Module 3 · Postgres & Data · Deep Dive

SQL & Postgres Fundamentals

You already write SQL from your PHP/MySQL days — this lesson sharpens it, fixes the MySQL-isms, and grounds it in Postgres, the database your DocChat backend will actually run on.

BasicIntermediateBuild

Why this matters Every document DocChat ingests, every user who logs in, every chat message — all of it lives in Postgres. The Python and FastAPI you've learned are just the doors; the data is the building. You wrote SQL against MySQL in PHP, so the shapes are familiar. Here we make that knowledge production-grade: correct joins, indexes that keep queries fast, and transactions that keep data honest. Interviewers probe SQL hard because it separates people who "use an ORM" from people who understand their data.

In this lesson

The relational model
Creating tables & constraints
CRUD: select, insert, update, delete
JOINs: inner vs left
Aggregation & grouping
Indexes
Transactions & ACID
Connecting to Postgres
Build: the DocChat schema
Check yourself

1 · The relational model

A relational database stores data in tables. A table has named columns (each with a fixed type) and holds rows (one record each). A users table is exactly a spreadsheet of users: columns across the top, one user per row.

Type	Example	Use for
`integer`	`42`	Counts, IDs, whole numbers.
`text`	`'intro.pdf'`	Strings of any length (Postgres has no penalty).
`timestamptz`	`now()`	A date + time with timezone.
`boolean`	`true` / `false`	Yes/no flags like `is_active`.
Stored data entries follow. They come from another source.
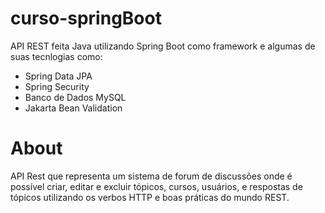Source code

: # curso-springBoot
API REST feita Java utilizando Spring Boot como framework
e algumas de suas tecnlogias como:
- Spring Data JPA
- Spring Security
- Banco de Dados MySQL
- Jakarta Bean Validation

<h1>About</h1>
<p>API Rest que representa um sistema de forum de discussões onde é possível criar, editar e excluir
tópicos, cursos, usuários, e respostas de tópicos utilizando os verbos
HTTP e boas práticas do mundo REST.</p>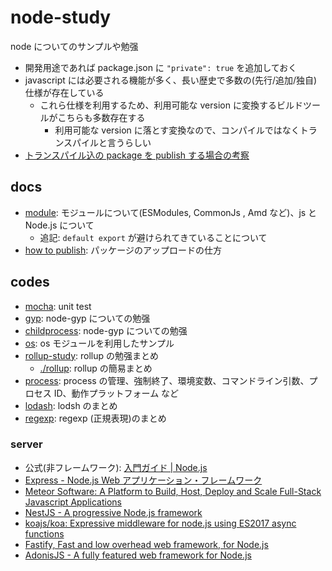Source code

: # node-study

node についてのサンプルや勉强

- 開発用途であれば package.json に `"private": true` を追加しておく
- javascript には必要される機能が多く、長い歴史で多数の(先行/追加/独自)仕様が存在している
  - これら仕様を利用するため、利用可能な version に変換するビルドツールがこちらも多数存在する
    - 利用可能な version に落とす変換なので、コンパイルではなくトランスパイルと言うらしい
- [トランスパイル込の package を publish する場合の考察](./howToPublish)

## docs

- [module](./docs/module.md): モジュールについて(ESModules, CommonJs , Amd など)、js と Node.js について
  - 追記: `default export` が避けられてきていることについて
- [how to publish](./howToPublish): パッケージのアップロードの仕方

## codes

- [mocha](./mocha): unit test
- [gyp](./gyp): node-gyp についての勉强
- [childprocess](./childprocess): node-gyp についての勉强
- [os](./os): os モジュールを利用したサンプル
- [rollup\-study](https://github.com/awisu2/rollup-study): rollup の勉强まとめ
  - [./rollup](./rollup): rollup の簡易まとめ
- [process](./process): process の管理、強制終了、環境変数、コマンドライン引数、プロセス ID、動作プラットフォーム など
- [lodash](./lodash-study): lodsh のまとめ
- [regexp](./regexp-study): regexp (正規表現)のまとめ

### server

- 公式(非フレームワーク): [入門ガイド \| Node\.js](https://nodejs.org/ja/docs/guides/getting-started-guide/)
- [Express \- Node\.js Web アプリケーション・フレームワーク](https://expressjs.com/ja/)
- [Meteor Software: A Platform to Build, Host, Deploy and Scale Full\-Stack Javascript Applications](https://www.meteor.com/)
- [NestJS \- A progressive Node\.js framework](https://nestjs.com/)
- [koajs/koa: Expressive middleware for node\.js using ES2017 async functions](https://github.com/koajs/koa)
- [Fastify, Fast and low overhead web framework, for Node\.js](https://www.fastify.io/)
- [AdonisJS \- A fully featured web framework for Node\.js](https://adonisjs.com/)
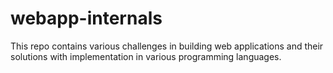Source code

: # webapp-internals
This repo contains various challenges in building web applications and their solutions with implementation in various programming languages.
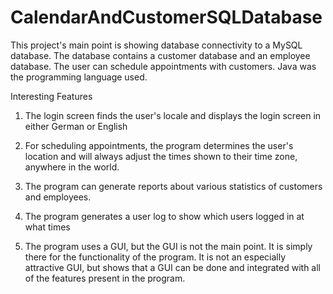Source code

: # CalendarAndCustomerSQLDatabase

This project's main point is showing database connectivity to a MySQL database. The database contains a customer database
and an employee database. The user can schedule appointments with customers. Java was the programming language used.

Interesting Features
1. The login screen finds the user's locale and displays the login screen in either German or English

2. For scheduling appointments, the program determines the user's location and will always adjust the times
shown to their time zone, anywhere in the world.

3. The program can generate reports about various statistics of customers and employees.

4. The program generates a user log to show which users logged in at what times

5. The program uses a GUI, but the GUI is not the main point. It is simply there for the functionality
of the program. It is not an especially attractive GUI, but shows that a GUI can be done and integrated
with all of the features present in the program.
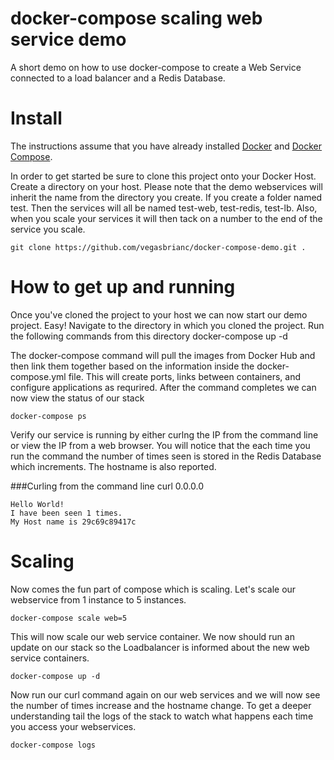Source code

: # docker-compose scaling web service demo
A short demo on how to use docker-compose to create a Web Service connected to a load balancer and a Redis Database. 

# Install
The instructions assume that you have already installed [Docker](https://docs.docker.com/installation/) and [Docker Compose](https://docs.docker.com/compose/install/). 

In order to get started be sure to clone this project onto your Docker Host. Create a directory on your host. Please note that the demo webservices will inherit the name from the directory you create. If you create a folder named test. Then the services will all be named test-web, test-redis, test-lb. Also, when you scale your services it will then tack on a number to the end of the service you scale. 

    git clone https://github.com/vegasbrianc/docker-compose-demo.git .

# How to get up and running
Once you've cloned the project to your host we can now start our demo project. Easy! Navigate to the directory in which you cloned the project. Run the following commands from this directory 
    docker-compose up -d

The  docker-compose command will pull the images from Docker Hub and then link them together based on the information inside the docker-compose.yml file. This will create ports, links between containers, and configure applications as requrired. After the command completes we can now view the status of our stack

    docker-compose ps

Verify our service is running by either curlng the IP from the command line or view the IP from a web browser. You will notice that the each time you run the command the number of times seen is stored in the Redis Database which increments. The hostname is also reported.

###Curling from the command line
    curl 0.0.0.0
    
    Hello World!
    I have been seen 1 times.
    My Host name is 29c69c89417c

# Scaling
Now comes the fun part of compose which is scaling. Let's scale our webservice from 1 instance to 5 instances.

    docker-compose scale web=5
    
This will now scale our web service container. We now should run an update on our stack so the Loadbalancer is informed about the new web service containers.

    docker-compose up -d

Now run our curl command again on our web services and we will now see the number of times increase and the hostname change. To get a deeper understanding tail the logs of the stack to watch what happens each time you access your webservices.

    docker-compose logs

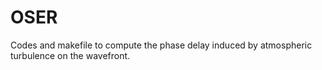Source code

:# OSER
Codes and makefile to compute the phase delay induced by atmospheric turbulence on the wavefront.
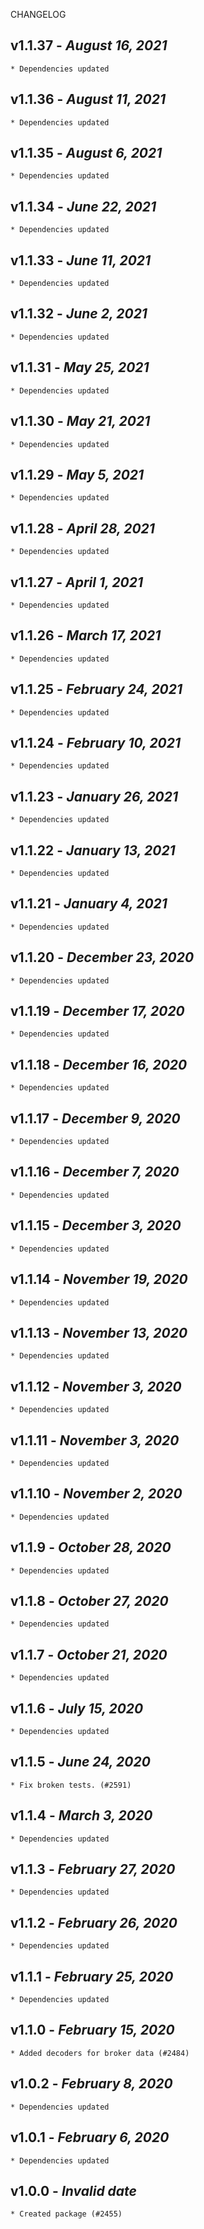 <!--
changelogUtils.file is auto-generated using the monorepo-scripts package. Don't edit directly.
Edit the package's CHANGELOG.json file only.
-->

CHANGELOG

## v1.1.37 - _August 16, 2021_

    * Dependencies updated

## v1.1.36 - _August 11, 2021_

    * Dependencies updated

## v1.1.35 - _August 6, 2021_

    * Dependencies updated

## v1.1.34 - _June 22, 2021_

    * Dependencies updated

## v1.1.33 - _June 11, 2021_

    * Dependencies updated

## v1.1.32 - _June 2, 2021_

    * Dependencies updated

## v1.1.31 - _May 25, 2021_

    * Dependencies updated

## v1.1.30 - _May 21, 2021_

    * Dependencies updated

## v1.1.29 - _May 5, 2021_

    * Dependencies updated

## v1.1.28 - _April 28, 2021_

    * Dependencies updated

## v1.1.27 - _April 1, 2021_

    * Dependencies updated

## v1.1.26 - _March 17, 2021_

    * Dependencies updated

## v1.1.25 - _February 24, 2021_

    * Dependencies updated

## v1.1.24 - _February 10, 2021_

    * Dependencies updated

## v1.1.23 - _January 26, 2021_

    * Dependencies updated

## v1.1.22 - _January 13, 2021_

    * Dependencies updated

## v1.1.21 - _January 4, 2021_

    * Dependencies updated

## v1.1.20 - _December 23, 2020_

    * Dependencies updated

## v1.1.19 - _December 17, 2020_

    * Dependencies updated

## v1.1.18 - _December 16, 2020_

    * Dependencies updated

## v1.1.17 - _December 9, 2020_

    * Dependencies updated

## v1.1.16 - _December 7, 2020_

    * Dependencies updated

## v1.1.15 - _December 3, 2020_

    * Dependencies updated

## v1.1.14 - _November 19, 2020_

    * Dependencies updated

## v1.1.13 - _November 13, 2020_

    * Dependencies updated

## v1.1.12 - _November 3, 2020_

    * Dependencies updated

## v1.1.11 - _November 3, 2020_

    * Dependencies updated

## v1.1.10 - _November 2, 2020_

    * Dependencies updated

## v1.1.9 - _October 28, 2020_

    * Dependencies updated

## v1.1.8 - _October 27, 2020_

    * Dependencies updated

## v1.1.7 - _October 21, 2020_

    * Dependencies updated

## v1.1.6 - _July 15, 2020_

    * Dependencies updated

## v1.1.5 - _June 24, 2020_

    * Fix broken tests. (#2591)

## v1.1.4 - _March 3, 2020_

    * Dependencies updated

## v1.1.3 - _February 27, 2020_

    * Dependencies updated

## v1.1.2 - _February 26, 2020_

    * Dependencies updated

## v1.1.1 - _February 25, 2020_

    * Dependencies updated

## v1.1.0 - _February 15, 2020_

    * Added decoders for broker data (#2484)

## v1.0.2 - _February 8, 2020_

    * Dependencies updated

## v1.0.1 - _February 6, 2020_

    * Dependencies updated

## v1.0.0 - _Invalid date_

    * Created package (#2455)
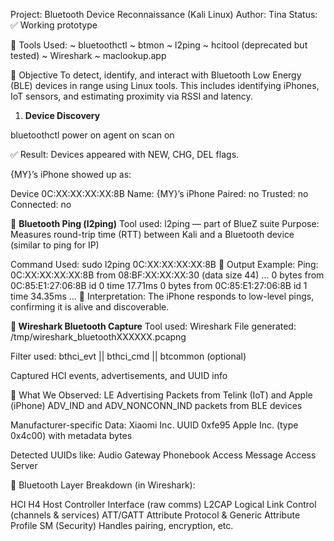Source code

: Project: Bluetooth Device Reconnaissance (Kali Linux)
Author: Tina
Status: ✅ Working prototype

🧊 Tools Used:
~ bluetoothctl
~ btmon
~ l2ping
~ hcitool (deprecated but tested)
~ Wireshark
~ maclookup.app

🧊 Objective
To detect, identify, and interact with Bluetooth Low Energy (BLE) devices in range using Linux tools. This includes identifying iPhones, IoT sensors, and estimating proximity via RSSI and latency.

1. **Device Discovery**
   
bluetoothctl
power on
agent on
scan on

✅ Result: Devices appeared with NEW, CHG, DEL flags.

{MY}’s iPhone showed up as:

Device 0C:XX:XX:XX:XX:8B
Name: {MY}’s iPhone
Paired: no
Trusted: no
Connected: no

📡 **Bluetooth Ping (l2ping)**
Tool used: l2ping — part of BlueZ suite
Purpose: Measures round-trip time (RTT) between Kali and a Bluetooth device (similar to ping for IP)

Command Used: sudo l2ping 0C:XX:XX:XX:XX:8B
🧾 Output Example:
Ping: 0C:XX:XX:XX:XX:8B from 08:BF:XX:XX:XX:30 (data size 44) ...
0 bytes from 0C:85:E1:27:06:8B id 0 time 17.71ms
0 bytes from 0C:85:E1:27:06:8B id 1 time 34.35ms
...
📌 Interpretation:
The iPhone responds to low-level pings, confirming it is alive and discoverable.

**🧬 Wireshark Bluetooth Capture**
Tool used: Wireshark
File generated: /tmp/wireshark_bluetoothXXXXXX.pcapng

Filter used: bthci_evt || bthci_cmd || btcommon (optional)

Captured HCI events, advertisements, and UUID info

🔎 What We Observed:
LE Advertising Packets from Telink (IoT) and Apple (iPhone)
ADV_IND and ADV_NONCONN_IND packets from BLE devices

Manufacturer-specific Data:
Xiaomi Inc. UUID 0xfe95
Apple Inc. (type 0x4c00) with metadata bytes

Detected UUIDs like:
Audio Gateway
Phonebook Access
Message Access Server

🧬 Bluetooth Layer Breakdown (in Wireshark):

HCI H4	Host Controller Interface (raw comms)
L2CAP	Logical Link Control (channels & services)
ATT/GATT	Attribute Protocol & Generic Attribute Profile
SM (Security)	Handles pairing, encryption, etc.


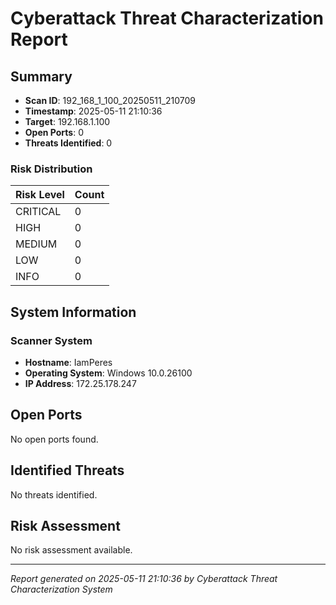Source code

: # Cyberattack Threat Characterization Report

## Summary

- **Scan ID**: 192_168_1_100_20250511_210709
- **Timestamp**: 2025-05-11 21:10:36
- **Target**: 192.168.1.100
- **Open Ports**: 0
- **Threats Identified**: 0

### Risk Distribution

| Risk Level | Count |
| ---------- | ----- |
| CRITICAL | 0 |
| HIGH | 0 |
| MEDIUM | 0 |
| LOW | 0 |
| INFO | 0 |

## System Information

### Scanner System

- **Hostname**: IamPeres
- **Operating System**: Windows 10.0.26100
- **IP Address**: 172.25.178.247

## Open Ports

No open ports found.

## Identified Threats

No threats identified.

## Risk Assessment

No risk assessment available.

---
*Report generated on 2025-05-11 21:10:36 by Cyberattack Threat Characterization System*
Two constraints define how rows relate:

PRIMARY KEY — the column that uniquely identifies a row (usually an id). No two rows share it, and it's never null.
FOREIGN KEY — a column that points at another table's primary key. A documents.owner_id that references users.id is what makes "this document belongs to that user" true and enforced.

PHP bridge: this is the same model you used with MySQL — tables, rows, PRIMARY KEY, FOREIGN KEY. Postgres is very close to MySQL in SQL syntax; it's just the more rigorous, standards-compliant database and the production standard for modern Python apps. Most of your MySQL muscle memory transfers directly.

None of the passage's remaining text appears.